Environmental Ethics

Volume 31, Issue 3, Fall 2009

Piers H. G. Stephens
Pages 227-244

Toward a Jamesian Environmental Philosophy

William James’s radical empiricism and pragmatism constitutes a philosophy that can reconcile the split between intrinsic value theorists, who stress the development and relevance of theoretical axiology, and pragmatists who have favored a more direct emphasis on environmental policy and application. By distinguishing James’s emphasis on direct personal experience from John Dewey’s more socialized approach, James’s distinctive emphasis on the transformative possibilities of pure experience and his links to romantic sensibility enable us to articulate and validate the noninstrumental aspects of experienced environmental values that anti-pragmatists habitually regard pragmatism as unable to speak for. Using James’s framework to explicate and support Anthony Weston’s radically noninstrumental “immediate values” better expresses the felt noninstrumental worth of nature than intrinsic value theory can.
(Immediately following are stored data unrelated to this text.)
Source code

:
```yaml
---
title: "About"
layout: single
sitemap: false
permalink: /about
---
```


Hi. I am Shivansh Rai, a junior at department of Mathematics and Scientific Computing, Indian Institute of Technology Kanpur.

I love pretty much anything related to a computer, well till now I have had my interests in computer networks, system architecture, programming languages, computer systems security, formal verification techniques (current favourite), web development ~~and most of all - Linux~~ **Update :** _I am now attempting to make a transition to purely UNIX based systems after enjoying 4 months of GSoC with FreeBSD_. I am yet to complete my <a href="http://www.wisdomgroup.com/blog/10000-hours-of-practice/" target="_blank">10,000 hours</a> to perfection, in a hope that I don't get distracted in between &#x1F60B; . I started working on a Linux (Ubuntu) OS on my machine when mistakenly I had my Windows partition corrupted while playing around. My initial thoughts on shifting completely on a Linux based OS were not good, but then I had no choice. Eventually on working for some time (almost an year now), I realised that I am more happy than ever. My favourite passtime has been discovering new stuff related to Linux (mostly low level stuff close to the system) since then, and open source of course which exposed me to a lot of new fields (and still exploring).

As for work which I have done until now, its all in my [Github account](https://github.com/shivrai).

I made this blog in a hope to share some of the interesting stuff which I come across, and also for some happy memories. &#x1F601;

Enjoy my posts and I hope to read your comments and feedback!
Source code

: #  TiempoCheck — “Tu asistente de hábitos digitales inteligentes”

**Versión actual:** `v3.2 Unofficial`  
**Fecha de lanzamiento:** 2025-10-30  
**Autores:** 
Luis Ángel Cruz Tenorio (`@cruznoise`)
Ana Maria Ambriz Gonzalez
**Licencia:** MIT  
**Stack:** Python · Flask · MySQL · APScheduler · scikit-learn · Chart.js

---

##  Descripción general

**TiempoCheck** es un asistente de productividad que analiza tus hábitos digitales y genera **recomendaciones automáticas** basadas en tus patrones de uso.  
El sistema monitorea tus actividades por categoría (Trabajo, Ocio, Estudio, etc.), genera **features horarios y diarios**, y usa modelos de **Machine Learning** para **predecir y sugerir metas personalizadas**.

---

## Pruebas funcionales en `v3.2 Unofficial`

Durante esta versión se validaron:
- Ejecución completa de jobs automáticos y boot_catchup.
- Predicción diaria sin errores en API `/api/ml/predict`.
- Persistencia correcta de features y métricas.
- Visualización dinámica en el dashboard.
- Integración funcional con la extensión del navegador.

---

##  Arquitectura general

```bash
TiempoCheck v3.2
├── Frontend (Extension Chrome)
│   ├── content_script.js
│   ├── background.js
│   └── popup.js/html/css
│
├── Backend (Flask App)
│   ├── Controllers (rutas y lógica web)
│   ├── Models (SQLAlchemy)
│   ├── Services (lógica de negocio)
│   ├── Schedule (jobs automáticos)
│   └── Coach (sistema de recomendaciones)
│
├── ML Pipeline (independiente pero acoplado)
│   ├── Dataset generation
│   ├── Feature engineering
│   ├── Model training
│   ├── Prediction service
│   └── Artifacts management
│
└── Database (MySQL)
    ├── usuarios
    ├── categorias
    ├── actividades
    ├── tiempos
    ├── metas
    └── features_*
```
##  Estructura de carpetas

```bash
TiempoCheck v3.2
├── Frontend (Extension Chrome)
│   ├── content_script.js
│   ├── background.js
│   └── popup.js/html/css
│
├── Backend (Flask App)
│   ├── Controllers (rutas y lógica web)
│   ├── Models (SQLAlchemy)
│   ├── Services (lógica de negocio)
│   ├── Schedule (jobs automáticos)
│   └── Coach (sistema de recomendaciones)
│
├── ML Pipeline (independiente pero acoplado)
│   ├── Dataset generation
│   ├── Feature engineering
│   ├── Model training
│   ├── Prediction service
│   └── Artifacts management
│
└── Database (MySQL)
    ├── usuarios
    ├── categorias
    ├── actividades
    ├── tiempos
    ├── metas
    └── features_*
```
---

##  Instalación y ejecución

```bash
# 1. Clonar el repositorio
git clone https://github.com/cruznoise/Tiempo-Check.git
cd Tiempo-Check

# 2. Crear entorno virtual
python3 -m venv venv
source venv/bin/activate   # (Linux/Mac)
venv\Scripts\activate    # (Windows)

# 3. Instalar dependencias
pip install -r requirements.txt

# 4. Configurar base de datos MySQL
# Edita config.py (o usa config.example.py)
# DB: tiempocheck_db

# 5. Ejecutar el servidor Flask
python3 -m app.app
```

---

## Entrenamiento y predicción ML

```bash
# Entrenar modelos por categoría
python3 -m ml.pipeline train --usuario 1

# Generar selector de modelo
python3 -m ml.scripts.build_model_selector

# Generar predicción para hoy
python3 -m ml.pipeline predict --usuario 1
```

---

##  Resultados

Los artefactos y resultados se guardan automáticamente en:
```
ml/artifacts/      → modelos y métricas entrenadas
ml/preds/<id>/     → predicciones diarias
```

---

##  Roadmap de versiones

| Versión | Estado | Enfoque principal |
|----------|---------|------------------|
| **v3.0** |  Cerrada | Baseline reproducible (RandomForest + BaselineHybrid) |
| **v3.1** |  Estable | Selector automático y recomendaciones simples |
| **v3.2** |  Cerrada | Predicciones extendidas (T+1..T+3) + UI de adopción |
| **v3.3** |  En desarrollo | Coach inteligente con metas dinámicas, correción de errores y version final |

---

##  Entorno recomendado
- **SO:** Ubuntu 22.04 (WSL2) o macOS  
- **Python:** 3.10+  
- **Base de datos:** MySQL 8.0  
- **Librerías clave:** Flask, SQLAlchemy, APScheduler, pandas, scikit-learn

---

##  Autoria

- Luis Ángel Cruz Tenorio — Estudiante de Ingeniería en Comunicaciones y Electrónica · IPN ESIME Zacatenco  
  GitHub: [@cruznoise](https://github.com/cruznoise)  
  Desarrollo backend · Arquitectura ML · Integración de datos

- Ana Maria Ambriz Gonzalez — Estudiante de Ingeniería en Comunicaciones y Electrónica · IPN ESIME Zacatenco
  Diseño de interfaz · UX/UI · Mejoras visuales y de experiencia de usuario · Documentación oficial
Nonetheless, a rapprochement between the two sides is possible: although James’s pragmatic naturalism is the framework that can best capture nature’s experienced noninstrumental worth and link it to wider human values, intrinsic value theory has real practical application in the realm of law, and pragmatists can support it in that domain, thus upholding the primary emphasis on practicality and policy that is usually seen as pragmatism’s main strength.